Banks and retailers are heading toward a 2015 deadline to replace magnetic-stripe credit and debit cards with the more secure cards that come embedded with a microchip. Security researchers have announced a critical flaw in the card system.
According to researchers at Newcastle University in the UK, the contactless function in the card system developed by VISA for use in the United Kingdom fails to recognize transactions made in non-UK foreign currencies and can therefore be tricked into approving any transaction up to 999,999.99.
“ALL A CRIMINAL WOULD NEED TO DO IS SET UP SOMEWHERE LIKE AN AIRPORT OR THE LONDON UNDERGROUND WHERE THE USE OF DIFFERENT CURRENCIES WOULD APPEAR LEGITIMATE.”
Because the cards allow for contactless transactions, where consumers only need the card in the vicinity of a reader without swiping it, a thief carrying a card reader designed to read a card that’s stored in a wallet or purse could conduct fraudulent transactions without the victim ever removing their card.

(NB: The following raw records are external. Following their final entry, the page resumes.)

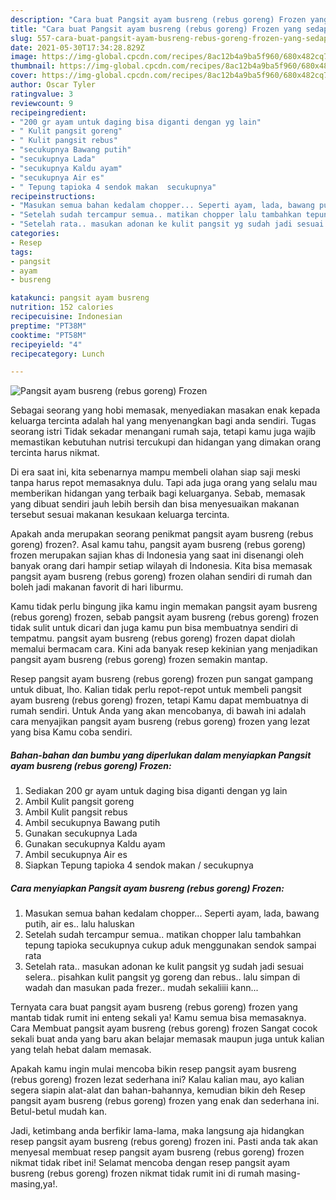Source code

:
 ```yaml
---
description: "Cara buat Pangsit ayam busreng (rebus goreng) Frozen yang sedap Untuk Jualan"
title: "Cara buat Pangsit ayam busreng (rebus goreng) Frozen yang sedap Untuk Jualan"
slug: 557-cara-buat-pangsit-ayam-busreng-rebus-goreng-frozen-yang-sedap-untuk-jualan
date: 2021-05-30T17:34:28.829Z
image: https://img-global.cpcdn.com/recipes/8ac12b4a9ba5f960/680x482cq70/pangsit-ayam-busreng-rebus-goreng-frozen-foto-resep-utama.jpg
thumbnail: https://img-global.cpcdn.com/recipes/8ac12b4a9ba5f960/680x482cq70/pangsit-ayam-busreng-rebus-goreng-frozen-foto-resep-utama.jpg
cover: https://img-global.cpcdn.com/recipes/8ac12b4a9ba5f960/680x482cq70/pangsit-ayam-busreng-rebus-goreng-frozen-foto-resep-utama.jpg
author: Oscar Tyler
ratingvalue: 3
reviewcount: 9
recipeingredient:
- "200 gr ayam untuk daging bisa diganti dengan yg lain"
- " Kulit pangsit goreng"
- " Kulit pangsit rebus"
- "secukupnya Bawang putih"
- "secukupnya Lada"
- "secukupnya Kaldu ayam"
- "secukupnya Air es"
- " Tepung tapioka 4 sendok makan  secukupnya"
recipeinstructions:
- "Masukan semua bahan kedalam chopper... Seperti ayam, lada, bawang putih, air es.. lalu haluskan"
- "Setelah sudah tercampur semua.. matikan chopper lalu tambahkan tepung tapioka secukupnya cukup aduk menggunakan sendok sampai rata"
- "Setelah rata.. masukan adonan ke kulit pangsit yg sudah jadi sesuai selera.. pisahkan kulit pangsit yg goreng dan rebus.. lalu simpan di wadah dan masukan pada frezer.. mudah sekaliiii kann..."
categories:
- Resep
tags:
- pangsit
- ayam
- busreng

katakunci: pangsit ayam busreng 
nutrition: 152 calories
recipecuisine: Indonesian
preptime: "PT38M"
cooktime: "PT58M"
recipeyield: "4"
recipecategory: Lunch

---
```



![Pangsit ayam busreng (rebus goreng) Frozen](https://img-global.cpcdn.com/recipes/8ac12b4a9ba5f960/680x482cq70/pangsit-ayam-busreng-rebus-goreng-frozen-foto-resep-utama.jpg)

Sebagai seorang yang hobi memasak, menyediakan masakan enak kepada keluarga tercinta adalah hal yang menyenangkan bagi anda sendiri. Tugas seorang istri Tidak sekadar menangani rumah saja, tetapi kamu juga wajib memastikan kebutuhan nutrisi tercukupi dan hidangan yang dimakan orang tercinta harus nikmat.

Di era  saat ini, kita sebenarnya mampu membeli olahan siap saji meski tanpa harus repot memasaknya dulu. Tapi ada juga orang yang selalu mau memberikan hidangan yang terbaik bagi keluarganya. Sebab, memasak yang dibuat sendiri jauh lebih bersih dan bisa menyesuaikan makanan tersebut sesuai makanan kesukaan keluarga tercinta. 



Apakah anda merupakan seorang penikmat pangsit ayam busreng (rebus goreng) frozen?. Asal kamu tahu, pangsit ayam busreng (rebus goreng) frozen merupakan sajian khas di Indonesia yang saat ini disenangi oleh banyak orang dari hampir setiap wilayah di Indonesia. Kita bisa memasak pangsit ayam busreng (rebus goreng) frozen olahan sendiri di rumah dan boleh jadi makanan favorit di hari liburmu.

Kamu tidak perlu bingung jika kamu ingin memakan pangsit ayam busreng (rebus goreng) frozen, sebab pangsit ayam busreng (rebus goreng) frozen tidak sulit untuk dicari dan juga kamu pun bisa membuatnya sendiri di tempatmu. pangsit ayam busreng (rebus goreng) frozen dapat diolah memalui bermacam cara. Kini ada banyak resep kekinian yang menjadikan pangsit ayam busreng (rebus goreng) frozen semakin mantap.

Resep pangsit ayam busreng (rebus goreng) frozen pun sangat gampang untuk dibuat, lho. Kalian tidak perlu repot-repot untuk membeli pangsit ayam busreng (rebus goreng) frozen, tetapi Kamu dapat membuatnya di rumah sendiri. Untuk Anda yang akan mencobanya, di bawah ini adalah cara menyajikan pangsit ayam busreng (rebus goreng) frozen yang lezat yang bisa Kamu coba sendiri.

<!--inarticleads1-->

##### Bahan-bahan dan bumbu yang diperlukan dalam menyiapkan Pangsit ayam busreng (rebus goreng) Frozen:

1. Sediakan 200 gr ayam untuk daging bisa diganti dengan yg lain
1. Ambil  Kulit pangsit goreng
1. Ambil  Kulit pangsit rebus
1. Ambil secukupnya Bawang putih
1. Gunakan secukupnya Lada
1. Gunakan secukupnya Kaldu ayam
1. Ambil secukupnya Air es
1. Siapkan  Tepung tapioka 4 sendok makan / secukupnya




<!--inarticleads2-->

##### Cara menyiapkan Pangsit ayam busreng (rebus goreng) Frozen:

1. Masukan semua bahan kedalam chopper... Seperti ayam, lada, bawang putih, air es.. lalu haluskan
1. Setelah sudah tercampur semua.. matikan chopper lalu tambahkan tepung tapioka secukupnya cukup aduk menggunakan sendok sampai rata
1. Setelah rata.. masukan adonan ke kulit pangsit yg sudah jadi sesuai selera.. pisahkan kulit pangsit yg goreng dan rebus.. lalu simpan di wadah dan masukan pada frezer.. mudah sekaliiii kann...




Ternyata cara buat pangsit ayam busreng (rebus goreng) frozen yang mantab tidak rumit ini enteng sekali ya! Kamu semua bisa memasaknya. Cara Membuat pangsit ayam busreng (rebus goreng) frozen Sangat cocok sekali buat anda yang baru akan belajar memasak maupun juga untuk kalian yang telah hebat dalam memasak.

Apakah kamu ingin mulai mencoba bikin resep pangsit ayam busreng (rebus goreng) frozen lezat sederhana ini? Kalau kalian mau, ayo kalian segera siapin alat-alat dan bahan-bahannya, kemudian bikin deh Resep pangsit ayam busreng (rebus goreng) frozen yang enak dan sederhana ini. Betul-betul mudah kan. 

Jadi, ketimbang anda berfikir lama-lama, maka langsung aja hidangkan resep pangsit ayam busreng (rebus goreng) frozen ini. Pasti anda tak akan menyesal membuat resep pangsit ayam busreng (rebus goreng) frozen nikmat tidak ribet ini! Selamat mencoba dengan resep pangsit ayam busreng (rebus goreng) frozen nikmat tidak rumit ini di rumah masing-masing,ya!.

Since the transaction is done offline without going through a retailer’s point-of-sale system, no other security checks are done.
WIRED said: “With just a mobile phone we created a POS terminal that could read a card through a wallet,” Martin Emms, lead researcher of the project that uncovered the flaw, noted in a statement about the findings. “All the checks are carried out on the card rather than the terminal so at the point of transaction, there is nothing to raise suspicions. By pre-setting the amount you want to transfer, you can bump your mobile against someone’s pocket or swipe your phone over a wallet left on a table and approve a transaction.”
In tests the researchers conducted, transactions took less than a second to be approved.